Skip to contents

This function performs missing value imputation using the missForest package on a subset of columns in a data frame. Column selection can be explicit or based on a regular expression, using resolve_target_cols internally.

Usage

run_rf_imputation(df, target_cols, control_RF = list())

Arguments

df

A data frame containing the data to be imputed. Only non-QC rows should be passed here.

target_cols

A character vector of column names or a regex string to identify columns to impute.

control_RF

A named list of additional or overriding arguments passed to missForest::missForest(). Also supports an internal control argument n_cores (numeric), used to determine parallelism when parallelize is not "no".

Accepted entries include (see missForest::missForest for details):

mtry

Number of variables randomly sampled at each split.

ntree

Number of trees to grow.

maxiter

Maximum number of imputation iterations.

parallelize

Character string: "no", "variables", or "forests". Enables parallelization.

variablewise

Logical. If TRUE, variable-wise error is returned.

verbose

Logical. If TRUE, progress messages are printed.

replace

Logical. Whether sampling of observations is done with replacement.

classwt, cutoff, strata, sampsize, etc.

Other optional arguments passed to randomForest::randomForest.

n_cores

(Internal) Number of CPU cores to use if parallelize is not "no". This is removed before calling missForest().

Value

A list with two components:

imputed

A data frame of the same shape as the input subset, with imputed values.

oob

A named numeric vector of out-of-bag error estimates for each feature (if available).

Details

The function supports optional parallel execution via missForest's parallelize argument.
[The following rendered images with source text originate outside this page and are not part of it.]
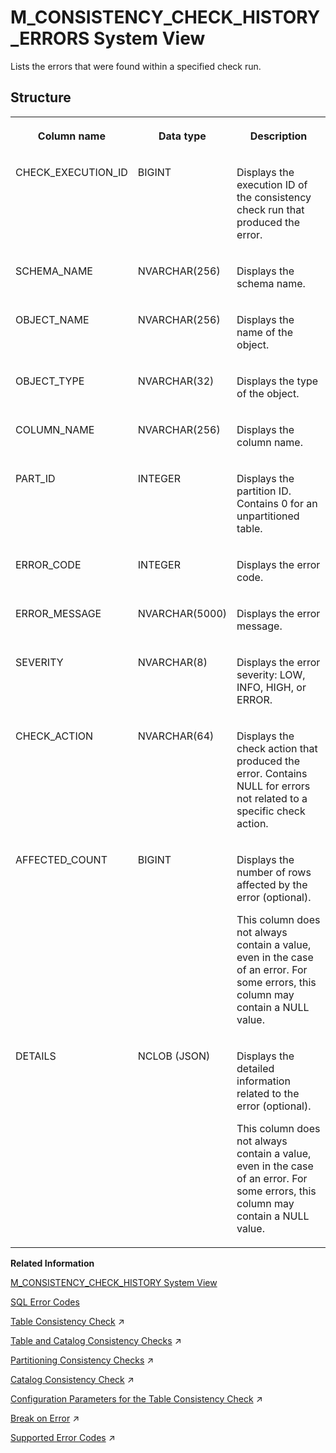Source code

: <!-- loiof08f02989dd34fa3b310b204dfb5c1a7 -->

# M\_CONSISTENCY\_CHECK\_HISTORY\_ERRORS System View

Lists the errors that were found within a specified check run.



## Structure


<table>
<tr>
<th valign="top">

Column name

</th>
<th valign="top">

Data type

</th>
<th valign="top">

Description

</th>
</tr>
<tr>
<td valign="top">

CHECK\_EXECUTION\_ID

</td>
<td valign="top">

BIGINT

</td>
<td valign="top">

Displays the execution ID of the consistency check run that produced the error.

</td>
</tr>
<tr>
<td valign="top">

SCHEMA\_NAME

</td>
<td valign="top">

NVARCHAR\(256\)

</td>
<td valign="top">

Displays the schema name.

</td>
</tr>
<tr>
<td valign="top">

OBJECT\_NAME

</td>
<td valign="top">

NVARCHAR\(256\)

</td>
<td valign="top">

Displays the name of the object.

</td>
</tr>
<tr>
<td valign="top">

OBJECT\_TYPE

</td>
<td valign="top">

NVARCHAR\(32\)

</td>
<td valign="top">

Displays the type of the object.

</td>
</tr>
<tr>
<td valign="top">

COLUMN\_NAME

</td>
<td valign="top">

NVARCHAR\(256\)

</td>
<td valign="top">

Displays the column name.

</td>
</tr>
<tr>
<td valign="top">

PART\_ID

</td>
<td valign="top">

INTEGER

</td>
<td valign="top">

Displays the partition ID. Contains 0 for an unpartitioned table.

</td>
</tr>
<tr>
<td valign="top">

ERROR\_CODE

</td>
<td valign="top">

INTEGER

</td>
<td valign="top">

Displays the error code.

</td>
</tr>
<tr>
<td valign="top">

ERROR\_MESSAGE

</td>
<td valign="top">

NVARCHAR\(5000\)

</td>
<td valign="top">

Displays the error message.

</td>
</tr>
<tr>
<td valign="top">

SEVERITY

</td>
<td valign="top">

NVARCHAR\(8\)

</td>
<td valign="top">

Displays the error severity: LOW, INFO, HIGH, or ERROR.

</td>
</tr>
<tr>
<td valign="top">

CHECK\_ACTION

</td>
<td valign="top">

NVARCHAR\(64\)

</td>
<td valign="top">

Displays the check action that produced the error. Contains NULL for errors not related to a specific check action.

</td>
</tr>
<tr>
<td valign="top">

AFFECTED\_COUNT

</td>
<td valign="top">

BIGINT

</td>
<td valign="top">

Displays the number of rows affected by the error \(optional\).

This column does not always contain a value, even in the case of an error. For some errors, this column may contain a NULL value.

</td>
</tr>
<tr>
<td valign="top">

DETAILS

</td>
<td valign="top">

NCLOB \(JSON\)

</td>
<td valign="top">

Displays the detailed information related to the error \(optional\).

This column does not always contain a value, even in the case of an error. For some errors, this column may contain a NULL value.

</td>
</tr>
</table>

**Related Information**  


[M\_CONSISTENCY\_CHECK\_HISTORY System View](m-consistency-check-history-system-view-1f696b9.md "Provides table check run information.")

[SQL Error Codes](../../010-SQL-Reference/sql-error-codes-20a78d3.md "Each SAP HANA error has a numeric error code. The M_ERROR_CODES system view contains information about the error codes.")

[Table Consistency Check](https://help.sap.com/viewer/f9c5015e72e04fffa14d7d4f7267d897/2024_1_QRC/en-US/9357bf52c7324bee9567dca417ad9f8b.html "The table consistency check is a procedure available in the SAP HANA database that performs a range of consistency check actions on database tables. It can be run from the command line or scheduled within the statistics service.") :arrow_upper_right:

[Table and Catalog Consistency Checks](https://help.sap.com/viewer/f9c5015e72e04fffa14d7d4f7267d897/2024_1_QRC/en-US/2584ec2e324d44529edc8221956359ea.html "Using stored procedures and commands available in the SAP HANA database, you can perform a range of consistency checks on the database catalog and on database tables.") :arrow_upper_right:

[Partitioning Consistency Checks](https://help.sap.com/viewer/f9c5015e72e04fffa14d7d4f7267d897/2024_1_QRC/en-US/7b1e7a1577cc4e05bb4c05b4189c5b2f.html "A number of table consistency checks are available to check the validity of partitioned tables.") :arrow_upper_right:

[Catalog Consistency Check](https://help.sap.com/viewer/f9c5015e72e04fffa14d7d4f7267d897/2024_1_QRC/en-US/9aed20fccc28455ea515c8c4eeceb7b3.html "The catalog consistency check can be run from the command line or be scheduled at the operating system level to perform a range of consistency check actions on the database catalog. The frequency with which you do this depends on your scenario.") :arrow_upper_right:

[Configuration Parameters for the Table Consistency Check](https://help.sap.com/viewer/f9c5015e72e04fffa14d7d4f7267d897/2024_1_QRC/en-US/49ff94736bb84e948321cb1e8cd1ca22.html "A set of configuration parameters in the indexserver.ini file is available to control the manual table consistency check.") :arrow_upper_right:

[Break on Error](https://help.sap.com/viewer/d1cb63c8dd8e4c35a0f18aef632687f0/2024_1_QRC/en-US/d3378a9550204fee8c327f7545d55f9a.html "") :arrow_upper_right:

[Supported Error Codes](https://help.sap.com/viewer/d1cb63c8dd8e4c35a0f18aef632687f0/2024_1_QRC/en-US/83686b04386e4c009f57418bccb7d9ee.html "The following is a list of the error codes supported by the exit handler.") :arrow_upper_right:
If n_cores is less than or equal to 1, parallelization is disabled automatically and the imputation runs sequentially.

See also

missForest, resolve_target_cols, register_cluster, unregister_cluster

Examples

if (FALSE) { # \dontrun{
df <- data.frame(a = c(1, NA, 3), b = c(4, 5, NA))

# Default imputation on selected columns
run_rf_imputation(df, target_cols = c("a", "b"))

# Use regex to select columns and customize RF parameters
run_rf_imputation(
    df,
    target_cols = "^a|b$",
    control_RF = list(ntree = 200, mtry = 1, n_cores = 4)
)
} # }